▸ **Task to carry out**
Your result should be every line of the records below that contains the word "public".

═══

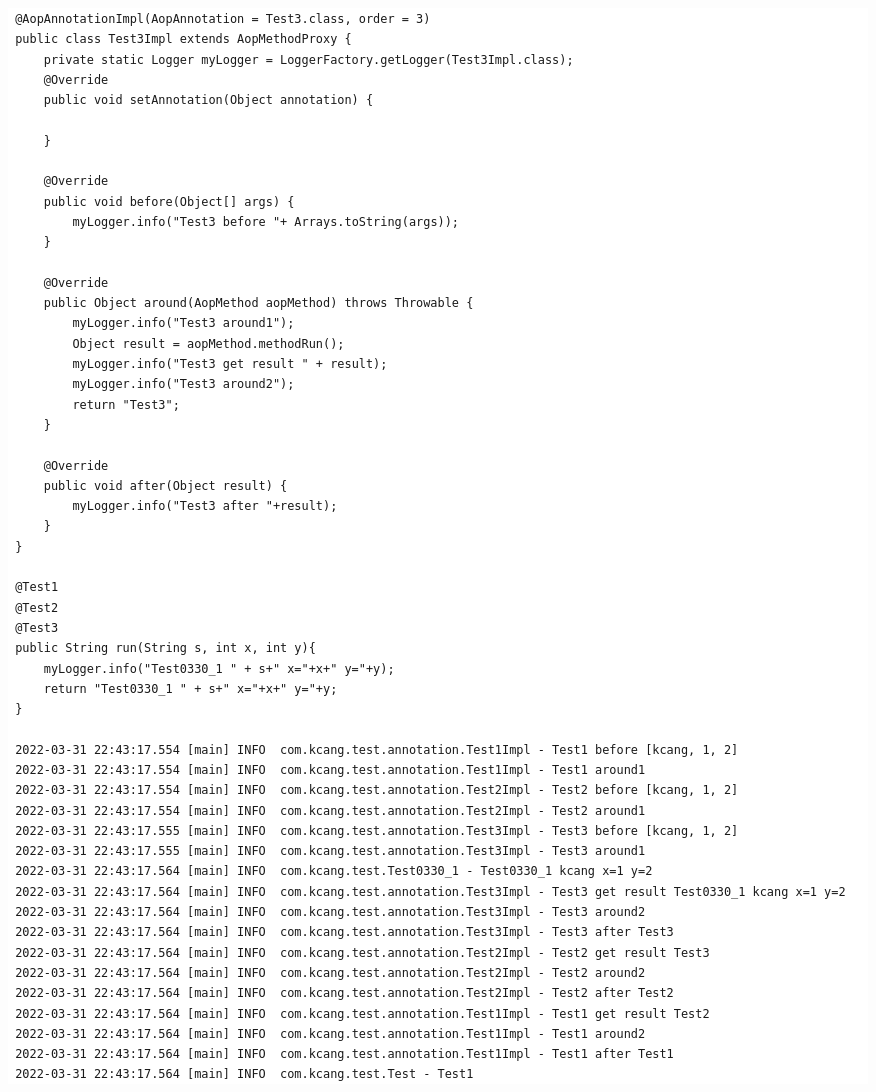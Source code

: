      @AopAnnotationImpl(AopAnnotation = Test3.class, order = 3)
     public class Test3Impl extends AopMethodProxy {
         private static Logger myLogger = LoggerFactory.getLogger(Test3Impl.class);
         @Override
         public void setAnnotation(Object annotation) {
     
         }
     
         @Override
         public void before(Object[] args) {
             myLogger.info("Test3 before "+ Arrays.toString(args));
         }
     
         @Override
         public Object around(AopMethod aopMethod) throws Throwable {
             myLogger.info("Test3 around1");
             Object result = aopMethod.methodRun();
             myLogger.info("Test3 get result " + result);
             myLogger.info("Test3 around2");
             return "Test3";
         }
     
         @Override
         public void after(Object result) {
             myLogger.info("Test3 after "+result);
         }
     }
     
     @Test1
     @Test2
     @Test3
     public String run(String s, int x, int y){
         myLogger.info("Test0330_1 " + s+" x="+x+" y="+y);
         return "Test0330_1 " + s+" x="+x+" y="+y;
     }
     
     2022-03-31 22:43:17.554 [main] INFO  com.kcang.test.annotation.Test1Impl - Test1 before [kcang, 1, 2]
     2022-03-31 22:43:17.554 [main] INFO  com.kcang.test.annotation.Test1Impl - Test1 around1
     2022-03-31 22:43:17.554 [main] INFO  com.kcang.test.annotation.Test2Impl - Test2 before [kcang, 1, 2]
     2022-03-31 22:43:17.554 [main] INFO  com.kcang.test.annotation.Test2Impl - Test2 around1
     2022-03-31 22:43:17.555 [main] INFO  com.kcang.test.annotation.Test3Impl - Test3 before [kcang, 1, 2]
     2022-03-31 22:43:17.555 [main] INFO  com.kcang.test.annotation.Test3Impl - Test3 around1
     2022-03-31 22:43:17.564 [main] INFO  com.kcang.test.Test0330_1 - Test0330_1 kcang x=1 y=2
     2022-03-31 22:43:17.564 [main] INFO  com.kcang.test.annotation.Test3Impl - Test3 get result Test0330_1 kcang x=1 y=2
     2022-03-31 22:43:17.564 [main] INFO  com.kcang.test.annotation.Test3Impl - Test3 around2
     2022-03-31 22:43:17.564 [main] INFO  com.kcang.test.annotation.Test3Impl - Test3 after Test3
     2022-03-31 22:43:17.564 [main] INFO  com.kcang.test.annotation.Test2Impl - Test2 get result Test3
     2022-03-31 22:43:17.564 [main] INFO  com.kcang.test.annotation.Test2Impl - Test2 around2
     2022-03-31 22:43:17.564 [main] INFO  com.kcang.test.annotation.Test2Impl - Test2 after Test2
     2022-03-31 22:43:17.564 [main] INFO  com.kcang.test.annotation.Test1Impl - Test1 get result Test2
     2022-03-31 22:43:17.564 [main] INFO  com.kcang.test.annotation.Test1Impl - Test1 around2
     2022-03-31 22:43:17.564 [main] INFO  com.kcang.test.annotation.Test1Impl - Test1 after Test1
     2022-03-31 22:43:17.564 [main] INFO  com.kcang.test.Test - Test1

═══

▸ **Exercise result**
     public class Test3Impl extends AopMethodProxy {
         public void setAnnotation(Object annotation) {
         public void before(Object[] args) {
         public Object around(AopMethod aopMethod) throws Throwable {
         public void after(Object result) {
     public String run(String s, int x, int y){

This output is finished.